This photo, from the Villages at Veneto Master Plan, shows where the proposed development would be built. Photo by: El Dorado Holdings, LLC.

BENSON — The future of the 70,000-person residential community Villages at Vigneto lives or dies on a single decision by the Army Corps of Engineers, potentially dooming the San Pedro River or reversing the fortunes of Benson. 

However, not a single person lives in the community, because it doesn’t exist just yet and the San Pedro and Benson are dependent on one big “if.”

That “if” reaches much farther than the just the city limits or banks of the river, as this development south of Benson would make it the largest city in Cochise County and transform the area from a sleepy, rural county to Arizona’s newest housing goldmine. For those who see a change in fortune, it is a huge boon. For those who appreciate the status quo, it’s a travesty.

The crux of the issue lies underground. The proposed community would add a not-inconsiderable number of water users to the current system in Benson. Environmentalists say that doing so will deprive the San Pedro River of water both above and below the ground, drying up Arizona’s last undammed river.

“If you start pulling out a whole lot of water up here, you’re intercepting water that would go under Benson and in the future, it’s going to diminish the water supply going to Benson,” Dr. Chris Eastoe, hydrologist at the University of Arizona said. “What we really can’t tell without doing some really good modeling studies is how long it might take for that to happen.”

 The Corps suspended the water permit for the Villages at Vigneto while deliberating on whether the developer, El Dorado Holdings, LLC., needs to undertake further environmental studies before it can break ground.
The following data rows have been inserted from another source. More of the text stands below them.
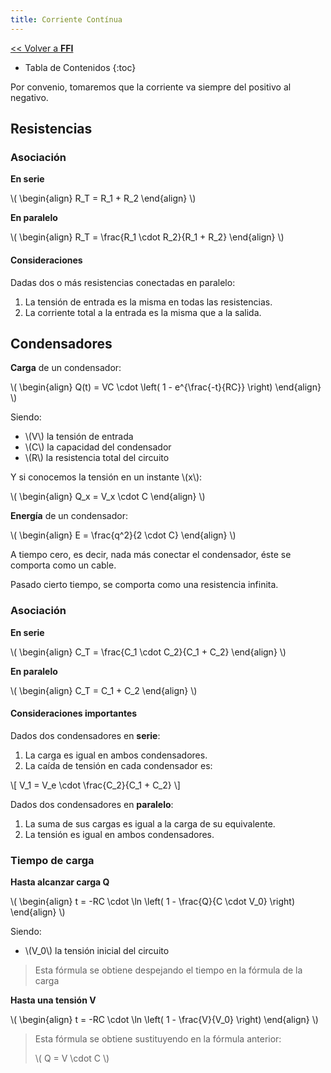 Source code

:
 ```yaml
---
title: Corriente Contínua
---
```


[&lt;&lt; Volver a **FFI**](../ffi.md)

* Tabla de Contenidos
{:toc}

Por convenio, tomaremos que la corriente va siempre del positivo al negativo.

## Resistencias

### Asociación

**En serie**

\\( \begin{align}
  R_T = R_1 + R_2
\end{align} \\)

**En paralelo**

\\( \begin{align}
  R_T = \frac{R_1 \cdot R_2}{R_1 + R_2}
\end{align} \\)

#### Consideraciones

Dadas dos o más resistencias conectadas en paralelo:

1. La tensión de entrada es la misma en todas las resistencias.
2. La corriente total a la entrada es la misma que a la salida.

## Condensadores

**Carga** de un condensador:

\\( \begin{align}
  Q(t) = VC \cdot \left( 1 - e^{\frac{-t}{RC}} \right)
\end{align} \\)

Siendo:

* \\(V\\) la tensión de entrada
* \\(C\\) la capacidad del condensador
* \\(R\\) la resistencia total del circuito

Y si conocemos la tensión en un instante \\(x\\):

\\( \begin{align}
  Q_x = V_x \cdot C
\end{align} \\)

**Energía** de un condensador:

\\( \begin{align}
  E = \frac{q^2}{2 \cdot C}
\end{align} \\)

A tiempo cero, es decir, nada más conectar el condensador, éste se comporta como un cable.

Pasado cierto tiempo, se comporta como una resistencia infinita.

### Asociación

**En serie**

\\( \begin{align}
  C_T = \frac{C_1 \cdot C_2}{C_1 + C_2}
\end{align} \\)

**En paralelo**

\\( \begin{align}
  C_T = C_1 + C_2
\end{align} \\)

#### Consideraciones importantes

Dados dos condensadores en **serie**:

1. La carga es igual en ambos condensadores.
2. La caída de tensión en cada condensador es:

\\[ V_1 = V_e \cdot \frac{C_2}{C_1 + C_2} \\]

Dados dos condensadores en **paralelo**:

1. La suma de sus cargas es igual a la carga de su equivalente.
2. La tensión es igual en ambos condensadores.

### Tiempo de carga

**Hasta alcanzar carga Q**

\\( \begin{align}
  t = -RC \cdot \ln \left( 1 - \frac{Q}{C \cdot V_0} \right)
\end{align} \\)

Siendo:

* \\(V_0\\) la tensión inicial del circuito

> Esta fórmula se obtiene despejando el tiempo en la fórmula de la carga

**Hasta una tensión V**

\\( \begin{align}
  t = -RC \cdot \ln \left( 1 - \frac{V}{V_0} \right)
\end{align} \\)

> Esta fórmula se obtiene sustituyendo en la fórmula anterior:
>
> \\( Q = V \cdot C \\)
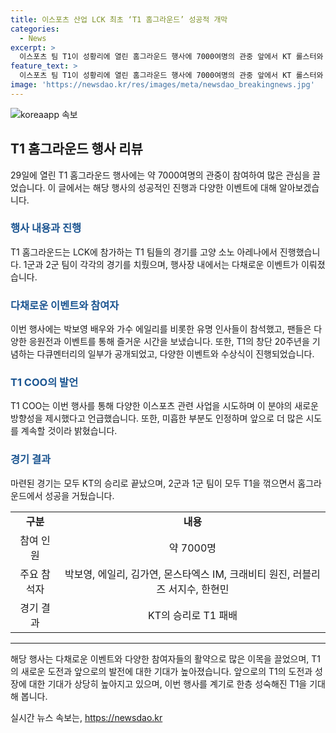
 ```yaml
---
title: 이스포츠 산업 LCK 최초 ‘T1 홈그라운드’ 성공적 개막
categories:
  - News
excerpt: >
  이스포츠 팀 T1이 성황리에 열린 홈그라운드 행사에 7000여명의 관중 앞에서 KT 롤스터와 LCK 경기를 치렀다. 이번 행사는 이스포츠 산업의 새로운 방향성을 모색하며 기대를 모은만큼, 풍부한 이벤트와 유명인들의 참여로 관객들을 매료시켰다. 또한, T1은 다양한 사업을 시도하며 이스포츠를 새로운 분야로 개척하고자 하고 있다고 COO가 전했다. 경기는 KT의 승리로 끝났지만, T1의 새로운 도전과 산업의 미래에 대한 기대는 더욱 높아졌다.
feature_text: >
  이스포츠 팀 T1이 성황리에 열린 홈그라운드 행사에 7000여명의 관중 앞에서 KT 롤스터와 LCK 경기를 치렀다. 이번 행사는 이스포츠 산업의 새로운 방향성을 모색하며 기대를 모은만큼, 풍부한 이벤트와 유명인들의 참여로 관객들을 매료시켰다. 또한, T1은 다양한 사업을 시도하며 이스포츠를 새로운 분야로 개척하고자 하고 있다고 COO가 전했다. 경기는 KT의 승리로 끝났지만, T1의 새로운 도전과 산업의 미래에 대한 기대는 더욱 높아졌다.
image: 'https://newsdao.kr/res/images/meta/newsdao_breakingnews.jpg'
---
```


<p><img src="https://newsdao.kr/res/images/meta/newsdao_breakingnews.jpg" alt="koreaapp 속보" /></p>

<h2 data-ke-size="size26">T1 홈그라운드 행사 리뷰</h2>

<p data-ke-size="size16">29일에 열린 T1 홈그라운드 행사에는 약 7000여명의 관중이 참여하여 많은 관심을 끌었습니다. 이 글에서는 해당 행사의 성공적인 진행과 다양한 이벤트에 대해 알아보겠습니다.</p>

<h3><b><span style="color: #1a5490;">행사 내용과 진행</span></b></h3>

<p data-ke-size="size16">T1 홈그라운드는 LCK에 참가하는 T1 팀들의 경기를 고양 소노 아레나에서 진행했습니다. 1군과 2군 팀이 각각의 경기를 치뤘으며, 행사장 내에서는 다채로운 이벤트가 이뤄졌습니다.</p>

<h3><b><span style="color: #1a5490;">다채로운 이벤트와 참여자</span></b></h3>

<p data-ke-size="size16">이번 행사에는 박보영 배우와 가수 에일리를 비롯한 유명 인사들이 참석했고, 팬들은 다양한 응원전과 이벤트를 통해 즐거운 시간을 보냈습니다. 또한, T1의 창단 20주년을 기념하는 다큐멘터리의 일부가 공개되었고, 다양한 이벤트와 수상식이 진행되었습니다.</p>

<h3><b><span style="color: #1a5490;">T1 COO의 발언</span></b></h3>

<p data-ke-size="size16">T1 COO는 이번 행사를 통해 다양한 이스포츠 관련 사업을 시도하며 이 분야의 새로운 방향성을 제시했다고 언급했습니다. 또한, 미흡한 부분도 인정하며 앞으로 더 많은 시도를 계속할 것이라 밝혔습니다.</p>

<h3><b><span style="color: #1a5490;">경기 결과</span></b></h3>

<p data-ke-size="size16">마련된 경기는 모두 KT의 승리로 끝났으며, 2군과 1군 팀이 모두 T1을 꺾으면서 홈그라운드에서 성공을 거뒀습니다.</p>

<table>
  <tr>
    <td style="text-align: center; height: 17px;"><b>구분</b></td>
    <td style="text-align: center; height: 17px;"><b>내용</b></td>
  </tr>
  <tr>
    <td style="text-align: center; height: 17px;">참여 인원</td>
    <td style="text-align: center; height: 17px;">약 7000명</td>
  </tr>
  <tr>
    <td style="text-align: center; height: 17px;">주요 참석자</td>
    <td style="text-align: center; height: 17px;">박보영, 에일리, 김가연, 몬스타엑스 IM, 크래비티 원진, 러블리즈 서지수, 한현민</td>
  </tr>
  <tr>
    <td style="text-align: center; height: 17px;">경기 결과</td>
    <td style="text-align: center; height: 17px;">KT의 승리로 T1 패배</td>
  </tr>
</table>

<hr>

<p data-ke-size="size16">해당 행사는 다채로운 이벤트와 다양한 참여자들의 활약으로 많은 이목을 끌었으며, T1의 새로운 도전과 앞으로의 발전에 대한 기대가 높아졌습니다. 앞으로의 T1의 도전과 성장에 대한 기대가 상당히 높아지고 있으며, 이번 행사를 계기로 한층 성숙해진 T1을 기대해 봅니다.</p>
실시간 뉴스 속보는, <a href="https://newsdao.kr" rel="dofollow">https://newsdao.kr</a>



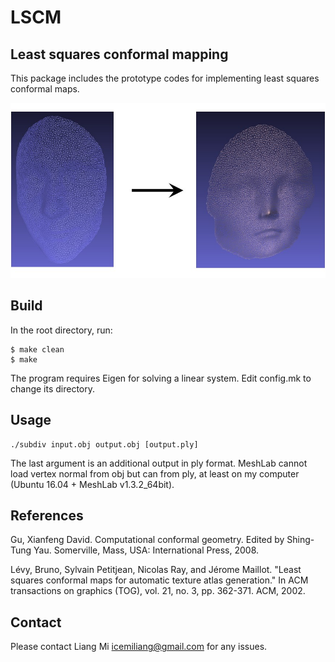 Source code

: # LSCM
## Least squares conformal mapping

This package includes the prototype codes for implementing least squares conformal maps.

![alt text](data/human.jpg?raw=true "Least squares conformal mapping")

## Build

In the root directory, run:
```
$ make clean
$ make
```

The program requires Eigen for solving a linear system. Edit config.mk to change its directory.

## Usage
```
./subdiv input.obj output.obj [output.ply]
```
The last argument is an additional output in ply format. MeshLab cannot load vertex normal from obj but can from ply, at least on my computer (Ubuntu 16.04 + MeshLab v1.3.2_64bit).

## References
Gu, Xianfeng David. Computational conformal geometry. Edited by Shing-Tung Yau. Somerville, Mass, USA: International Press, 2008.

Lévy, Bruno, Sylvain Petitjean, Nicolas Ray, and Jérome Maillot. "Least squares conformal maps for automatic texture atlas generation." In ACM transactions on graphics (TOG), vol. 21, no. 3, pp. 362-371. ACM, 2002.

## Contact
Please contact Liang Mi icemiliang@gmail.com for any issues.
Doing so would set the development back several years to reassess the impact of the development on habitats, water resources, and other factors.

“I can’t tell you if it would take 50 years or 100 years or a thousand, but there will be some effect,” Eastoe said. “If they run out of water, they run out of town, and that’s all there is to it.”

Those fighting against the Villages at Vigneto have rallied around the San Pedro River that snakes through Benson, stressing that the development would irreparably damage a waterway that is home to hundreds of species of migratory birds and other animals. Sierra Vista resident Tricia Gerrodette has been on the forefront of the fight to defend the river.

Cottonwood trees thrive in riparian zones like the San Pedro River. Groves of cottonwoods depend on annual flow that is easily disrupted. Photo by: Erik Kolsrud / Arizona Sonora News

“It’s a huge development and it wouldn’t be easy to put in that many people without some impact,” Gerrodette said. “It seems pretty certain that drying it up on the south side would have some impact on the lower flow. That just seems kind of obvious.”

The plan is for the construction to occur in phases over a 20-25 year period. Those 70,000 people are a projection for completion and would not all be coming at once. There will be 28,000 homes built, and the master plan calls for water-saving measures like efficient faucets, toilets, xeriscaping and water fields with effluent water.

Nobody is sure how long it will take for an effect to materialize, if it does – there’s no word on when the Army Corps of Engineers will reach a decision, either. For now, that “if” has left a town and a river in limbo.